Images are to be dropped; everything else in the entries below must be copied exactly.

※ ※ ※

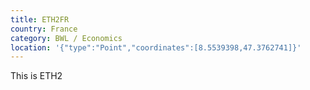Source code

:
 ```yaml
---
title: ETH2FR
country: France
category: BWL / Economics
location: '{"type":"Point","coordinates":[8.5539398,47.3762741]}'
---
```

This is ETH2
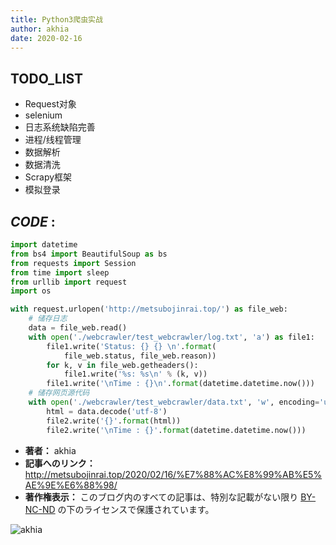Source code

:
 ```yaml
---
title: Python3爬虫实战
author: akhia
date: 2020-02-16
---
```


TODO\_LIST
-------------------------------------------------

-   Request对象
-   selenium
-   日志系统缺陷完善
-   进程/线程管理
-   数据解析
-   数据清洗
-   Scrapy框架
-   模拟登录

***CODE*** :
-----------------------------------------------------

```python
import datetime
from bs4 import BeautifulSoup as bs
from requests import Session
from time import sleep
from urllib import request
import os

with request.urlopen('http://metsubojinrai.top/') as file_web:
    # 储存日志
    data = file_web.read()
    with open('./webcrawler/test_webcrawler/log.txt', 'a') as file1:
        file1.write('Status: {} {} \n'.format(
            file_web.status, file_web.reason))
        for k, v in file_web.getheaders():
            file1.write('%s: %s\n' % (k, v))
        file1.write('\nTime : {}\n'.format(datetime.datetime.now()))
    # 储存网页源代码
    with open('./webcrawler/test_webcrawler/data.txt', 'w', encoding='utf-8') as file2:
        html = data.decode('utf-8')
        file2.write('{}'.format(html))
        file2.write('\nTime : {}'.format(datetime.datetime.now()))
```

-   **著者：** akhia
-   **記事へのリンク：** <http://metsubojinrai.top/2020/02/16/%E7%88%AC%E8%99%AB%E5%AE%9E%E6%88%98/>
-   **著作権表示：** このブログ内のすべての記事は、特別な記載がない限り [BY-NC-ND](https://creativecommons.org/licenses/by-nc-nd/4.0/zh-CN) の下のライセンスで保護されています。

![akhia](https://avatars1.githubusercontent.com/u/50533365?s=400&u=6af17f99706e4462bd709f69dad33891a481a784&v=4)
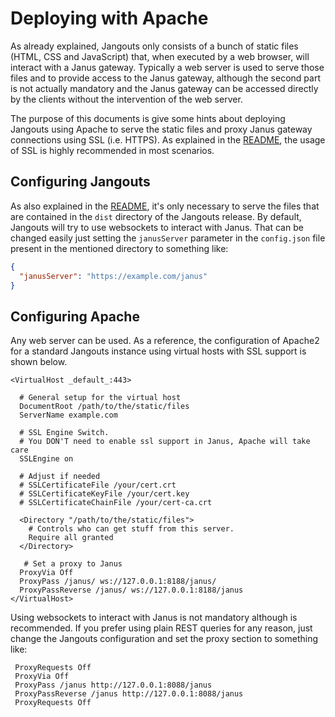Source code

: # Deploying with Apache

As already explained, Jangouts only consists of a bunch of static files (HTML,
CSS and JavaScript) that, when executed by a web browser, will interact with a
Janus gateway. Typically a web server is used to serve those files and to
provide access to the Janus gateway, although the second part is not actually
mandatory and the Janus gateway can be accessed directly by the clients without
the intervention of the web server.

The purpose of this documents is give some hints about deploying Jangouts using
Apache to serve the static files and proxy Janus gateway connections using SSL
(i.e. HTTPS). As explained in the [README](README.md), the usage of SSL is
highly recommended in most scenarios.

## Configuring Jangouts

As also explained in the [README](README.md), it's only necessary to serve the
files that are contained in the `dist` directory of the Jangouts release.
By default, Jangouts will try to use websockets to interact with Janus. That
can be changed easily just setting the `janusServer` parameter in the
`config.json` file present in the mentioned directory to something like:
```json
{
  "janusServer": "https://example.com/janus"
}
```

## Configuring Apache

Any web server can be used. As a reference, the configuration of Apache2 for a
standard Jangouts instance using virtual hosts with SSL support is shown below.

```
<VirtualHost _default_:443>

  # General setup for the virtual host
  DocumentRoot /path/to/the/static/files
  ServerName example.com

  # SSL Engine Switch.
  # You DON'T need to enable ssl support in Janus, Apache will take care  
  SSLEngine on

  # Adjust if needed
  # SSLCertificateFile /your/cert.crt
  # SSLCertificateKeyFile /your/cert.key
  # SSLCertificateChainFile /your/cert-ca.crt

  <Directory "/path/to/the/static/files">
    # Controls who can get stuff from this server.
    Require all granted
  </Directory>

   # Set a proxy to Janus
  ProxyVia Off
  ProxyPass /janus/ ws://127.0.0.1:8188/janus/
  ProxyPassReverse /janus/ ws://127.0.0.1:8188/janus
</VirtualHost>
```

Using websockets to interact with Janus is not mandatory although is
recommended. If you prefer using plain REST queries for any reason,
just change the Jangouts configuration and set the proxy section to
something like:

```
 ProxyRequests Off
 ProxyVia Off
 ProxyPass /janus http://127.0.0.1:8088/janus
 ProxyPassReverse /janus http://127.0.0.1:8088/janus
 ProxyRequests Off
```
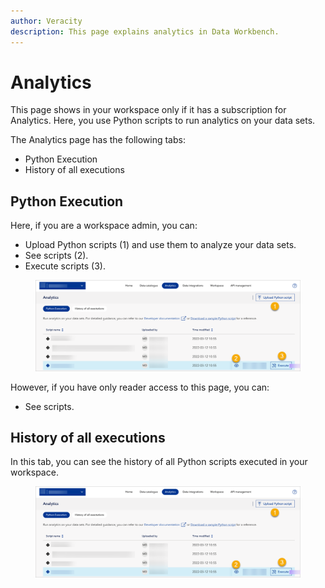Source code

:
 ```yaml
---
author: Veracity
description: This page explains analytics in Data Workbench.
---
```

# Analytics

This page shows in your workspace only if it has a subscription for Analytics. Here, you use Python scripts to run analytics on your data sets.

The Analytics page has the following tabs:
* Python Execution
* History of all executions

## Python Execution

Here, if you are a workspace admin, you can:

* Upload Python scripts (1) and use them to analyze your data sets.
* See scripts (2).
* Execute scripts (3).

<figure>
	<img src="assets/python_execution.png"/>
</figure>

However, if you have only reader access to this page, you can:
* See scripts.

## History of all executions
In this tab, you can see the history of all Python scripts executed in your workspace.
<figure>
	<img src="assets/python_execution.png"/>
</figure>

※ ※ ※

◆ FINISHED TASK
Source code

:
 ```yaml
---
title: ETH2FR
country: France
category: BWL / Economics
location: '{"type":"Point","coordinates":[8.5539398,47.3762741]}'
---
```

This is ETH2
Source code

:
 ```yaml
---
title: Python3爬虫实战
author: akhia
date: 2020-02-16
---
```


TODO\_LIST
-------------------------------------------------

-   Request对象
-   selenium
-   日志系统缺陷完善
-   进程/线程管理
-   数据解析
-   数据清洗
-   Scrapy框架
-   模拟登录

***CODE*** :
-----------------------------------------------------

```python
import datetime
from bs4 import BeautifulSoup as bs
from requests import Session
from time import sleep
from urllib import request
import os

with request.urlopen('http://metsubojinrai.top/') as file_web:
    # 储存日志
    data = file_web.read()
    with open('./webcrawler/test_webcrawler/log.txt', 'a') as file1:
        file1.write('Status: {} {} \n'.format(
            file_web.status, file_web.reason))
        for k, v in file_web.getheaders():
            file1.write('%s: %s\n' % (k, v))
        file1.write('\nTime : {}\n'.format(datetime.datetime.now()))
    # 储存网页源代码
    with open('./webcrawler/test_webcrawler/data.txt', 'w', encoding='utf-8') as file2:
        html = data.decode('utf-8')
        file2.write('{}'.format(html))
        file2.write('\nTime : {}'.format(datetime.datetime.now()))
```

-   **著者：** akhia
-   **記事へのリンク：** <http://metsubojinrai.top/2020/02/16/%E7%88%AC%E8%99%AB%E5%AE%9E%E6%88%98/>
-   **著作権表示：** このブログ内のすべての記事は、特別な記載がない限り [BY-NC-ND](https://creativecommons.org/licenses/by-nc-nd/4.0/zh-CN) の下のライセンスで保護されています。

![akhia](https://avatars1.githubusercontent.com/u/50533365?s=400&u=6af17f99706e4462bd709f69dad33891a481a784&v=4)
Source code

: # Deploying with Apache

As already explained, Jangouts only consists of a bunch of static files (HTML,
CSS and JavaScript) that, when executed by a web browser, will interact with a
Janus gateway. Typically a web server is used to serve those files and to
provide access to the Janus gateway, although the second part is not actually
mandatory and the Janus gateway can be accessed directly by the clients without
the intervention of the web server.

The purpose of this documents is give some hints about deploying Jangouts using
Apache to serve the static files and proxy Janus gateway connections using SSL
(i.e. HTTPS). As explained in the [README](README.md), the usage of SSL is
highly recommended in most scenarios.

## Configuring Jangouts

As also explained in the [README](README.md), it's only necessary to serve the
files that are contained in the `dist` directory of the Jangouts release.
By default, Jangouts will try to use websockets to interact with Janus. That
can be changed easily just setting the `janusServer` parameter in the
`config.json` file present in the mentioned directory to something like:
```json
{
  "janusServer": "https://example.com/janus"
}
```

## Configuring Apache

Any web server can be used. As a reference, the configuration of Apache2 for a
standard Jangouts instance using virtual hosts with SSL support is shown below.

```
<VirtualHost _default_:443>

  # General setup for the virtual host
  DocumentRoot /path/to/the/static/files
  ServerName example.com

  # SSL Engine Switch.
  # You DON'T need to enable ssl support in Janus, Apache will take care  
  SSLEngine on

  # Adjust if needed
  # SSLCertificateFile /your/cert.crt
  # SSLCertificateKeyFile /your/cert.key
  # SSLCertificateChainFile /your/cert-ca.crt

  <Directory "/path/to/the/static/files">
    # Controls who can get stuff from this server.
    Require all granted
  </Directory>

   # Set a proxy to Janus
  ProxyVia Off
  ProxyPass /janus/ ws://127.0.0.1:8188/janus/
  ProxyPassReverse /janus/ ws://127.0.0.1:8188/janus
</VirtualHost>
```

Using websockets to interact with Janus is not mandatory although is
recommended. If you prefer using plain REST queries for any reason,
just change the Jangouts configuration and set the proxy section to
something like:

```
 ProxyRequests Off
 ProxyVia Off
 ProxyPass /janus http://127.0.0.1:8088/janus
 ProxyPassReverse /janus http://127.0.0.1:8088/janus
 ProxyRequests Off
```
Source code

:
 ```yaml
---
author: Veracity
description: This page explains analytics in Data Workbench.
---
```

# Analytics

This page shows in your workspace only if it has a subscription for Analytics. Here, you use Python scripts to run analytics on your data sets.

The Analytics page has the following tabs:
* Python Execution
* History of all executions

## Python Execution

Here, if you are a workspace admin, you can:

* Upload Python scripts (1) and use them to analyze your data sets.
* See scripts (2).
* Execute scripts (3).

<figure>
	<img src="assets/python_execution.png"/>
</figure>

However, if you have only reader access to this page, you can:
* See scripts.

## History of all executions
In this tab, you can see the history of all Python scripts executed in your workspace.
<figure>
	<img src="assets/python_execution.png"/>
</figure>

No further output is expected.